SAN FRANCISCO -- Free agent Armando Benitez and the San Francisco Giants agreed Tuesday to a $21.5 million, three-year contract, a move that stabilizes the club's closer role that's been in flux since Robb Nen got injured two years ago.
"He's the prototype," general manager Brian Sabean said. "He has been and will be a dominant force at the end of the game. ... He's a guy we had our eye on."
Benitez bounced back from a subpar 2003 season to save an NL-leading 47 games in 51 chances and lead major league relievers with a 1.29 ERA for the Florida Marlins this year. His signing fills one of the Giants' biggest offseason needs.
Since Nen was sidelined with a serious shoulder injury following the 2002 World Series, the Giants have pieced together their bullpen. Tim Worrell closed in 2003 before leaving for Philadelphia as a free agent and San Francisco struggled at the end of games last season.
Matt Herges started the year as closer before being replaced by Dustin Hermanson in August. Hermanson saved 17 games but couldn't hold a three-run lead on the final Saturday of the season against Los Angeles, helping cost San Francisco a playoff berth.

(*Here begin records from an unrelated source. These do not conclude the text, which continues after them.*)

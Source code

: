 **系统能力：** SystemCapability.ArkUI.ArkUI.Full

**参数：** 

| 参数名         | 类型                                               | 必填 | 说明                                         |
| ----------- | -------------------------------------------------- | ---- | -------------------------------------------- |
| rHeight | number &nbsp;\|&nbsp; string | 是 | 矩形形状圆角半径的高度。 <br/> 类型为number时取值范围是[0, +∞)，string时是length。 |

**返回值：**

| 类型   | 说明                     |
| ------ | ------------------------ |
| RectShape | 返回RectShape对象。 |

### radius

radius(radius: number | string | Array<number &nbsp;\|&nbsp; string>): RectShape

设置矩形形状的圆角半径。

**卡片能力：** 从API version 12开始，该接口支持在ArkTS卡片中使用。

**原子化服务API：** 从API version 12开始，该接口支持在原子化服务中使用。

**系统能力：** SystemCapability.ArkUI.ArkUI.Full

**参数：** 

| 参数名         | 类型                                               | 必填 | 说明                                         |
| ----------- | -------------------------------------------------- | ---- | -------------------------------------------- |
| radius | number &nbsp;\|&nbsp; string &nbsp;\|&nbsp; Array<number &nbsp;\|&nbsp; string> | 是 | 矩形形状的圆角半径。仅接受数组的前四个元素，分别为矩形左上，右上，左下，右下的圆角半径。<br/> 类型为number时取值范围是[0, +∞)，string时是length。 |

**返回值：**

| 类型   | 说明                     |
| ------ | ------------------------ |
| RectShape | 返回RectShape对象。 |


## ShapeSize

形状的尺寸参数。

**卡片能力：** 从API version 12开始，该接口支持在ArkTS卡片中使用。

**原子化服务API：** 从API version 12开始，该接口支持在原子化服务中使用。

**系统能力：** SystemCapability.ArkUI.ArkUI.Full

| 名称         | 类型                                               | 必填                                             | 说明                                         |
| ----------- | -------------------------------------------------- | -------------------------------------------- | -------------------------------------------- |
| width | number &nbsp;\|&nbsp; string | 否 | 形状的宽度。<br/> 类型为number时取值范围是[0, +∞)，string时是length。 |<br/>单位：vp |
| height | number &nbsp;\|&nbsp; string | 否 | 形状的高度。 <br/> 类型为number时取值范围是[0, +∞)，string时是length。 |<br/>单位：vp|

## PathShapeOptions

|Armando Benitez wanted to be on a playoff contender and that's just what he gets with his new deal.(AP)|
Hermanson is a free agent and is unlikely to return to the Giants, Sabean said, because he would like to close or start next season.
The Giants previously signed shortstop Omar Vizquel to a $12.25 million, three-year contract and will turn their attention to upgrading their lineup around NL MVP Barry Bonds.
"We wanted to fill this need so we could move to other areas to address what we could do in the lineup or outfield," Sabean said.
Benitez is an intimidating presence on the mound and is one of the game's most overpowering pitchers, striking out 826 batters in 654 innings.
But while Benitez has been one of the game's top closers in the regular season with 244 saves in 283 chances - the fourth best percentage all-time -- his postseason history is spotty.
He has blown six of 10 postseason save opportunities -- a major league record -- with Baltimore and the New York Mets, including the opener of the 2000 World Series against the Yankees and Game 2 of a first-round playoff series that year against San Francisco.